* **WHAT YOU SHOULD DO**: The lines to copy from the data below are those that hold the string "데이터를".

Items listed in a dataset
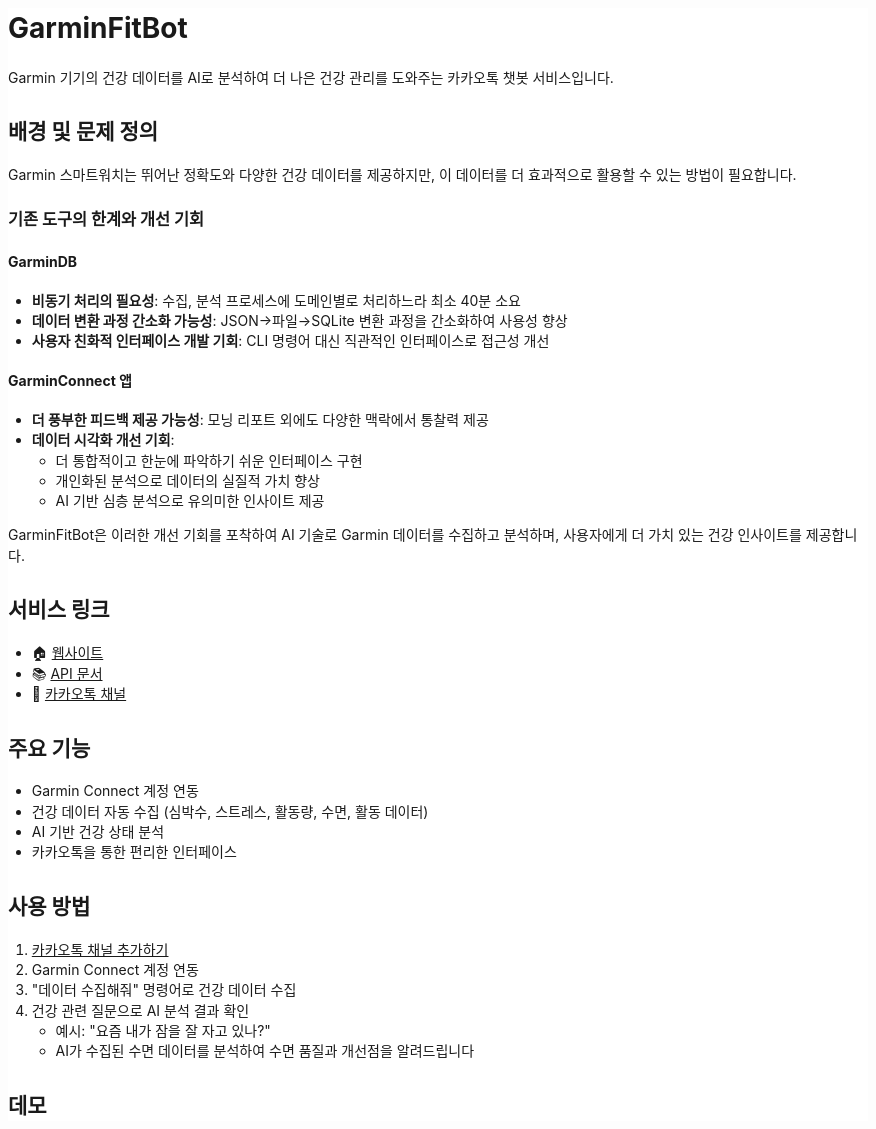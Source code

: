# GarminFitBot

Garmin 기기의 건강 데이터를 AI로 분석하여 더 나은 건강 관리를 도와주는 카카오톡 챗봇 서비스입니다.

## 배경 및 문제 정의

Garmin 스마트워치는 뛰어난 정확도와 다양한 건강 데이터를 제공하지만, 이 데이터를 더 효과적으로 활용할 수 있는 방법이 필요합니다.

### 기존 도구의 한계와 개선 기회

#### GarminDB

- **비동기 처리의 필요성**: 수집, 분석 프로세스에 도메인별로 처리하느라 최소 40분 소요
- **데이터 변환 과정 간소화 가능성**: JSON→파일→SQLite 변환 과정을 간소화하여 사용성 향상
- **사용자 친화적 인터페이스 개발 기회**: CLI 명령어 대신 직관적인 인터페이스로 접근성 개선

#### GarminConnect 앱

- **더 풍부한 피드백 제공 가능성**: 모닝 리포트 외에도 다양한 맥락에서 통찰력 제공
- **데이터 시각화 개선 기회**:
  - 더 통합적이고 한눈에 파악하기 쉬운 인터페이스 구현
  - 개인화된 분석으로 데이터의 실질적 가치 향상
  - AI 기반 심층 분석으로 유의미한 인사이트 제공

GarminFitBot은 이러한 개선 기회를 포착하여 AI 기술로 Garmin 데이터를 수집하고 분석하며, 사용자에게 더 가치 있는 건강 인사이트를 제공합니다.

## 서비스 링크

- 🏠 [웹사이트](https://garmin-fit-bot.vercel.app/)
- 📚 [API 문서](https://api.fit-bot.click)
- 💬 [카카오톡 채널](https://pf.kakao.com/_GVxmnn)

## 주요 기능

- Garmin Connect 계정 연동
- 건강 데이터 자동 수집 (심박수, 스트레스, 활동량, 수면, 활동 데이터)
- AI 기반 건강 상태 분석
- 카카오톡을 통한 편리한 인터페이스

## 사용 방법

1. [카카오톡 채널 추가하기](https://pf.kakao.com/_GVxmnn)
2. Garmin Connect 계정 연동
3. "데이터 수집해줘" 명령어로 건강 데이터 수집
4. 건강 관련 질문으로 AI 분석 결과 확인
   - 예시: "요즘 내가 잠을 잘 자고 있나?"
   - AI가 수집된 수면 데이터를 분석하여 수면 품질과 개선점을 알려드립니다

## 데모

* **TASK SOLUTION**:
Garmin 기기의 건강 데이터를 AI로 분석하여 더 나은 건강 관리를 도와주는 카카오톡 챗봇 서비스입니다.
Garmin 스마트워치는 뛰어난 정확도와 다양한 건강 데이터를 제공하지만, 이 데이터를 더 효과적으로 활용할 수 있는 방법이 필요합니다.
GarminFitBot은 이러한 개선 기회를 포착하여 AI 기술로 Garmin 데이터를 수집하고 분석하며, 사용자에게 더 가치 있는 건강 인사이트를 제공합니다.
   - AI가 수집된 수면 데이터를 분석하여 수면 품질과 개선점을 알려드립니다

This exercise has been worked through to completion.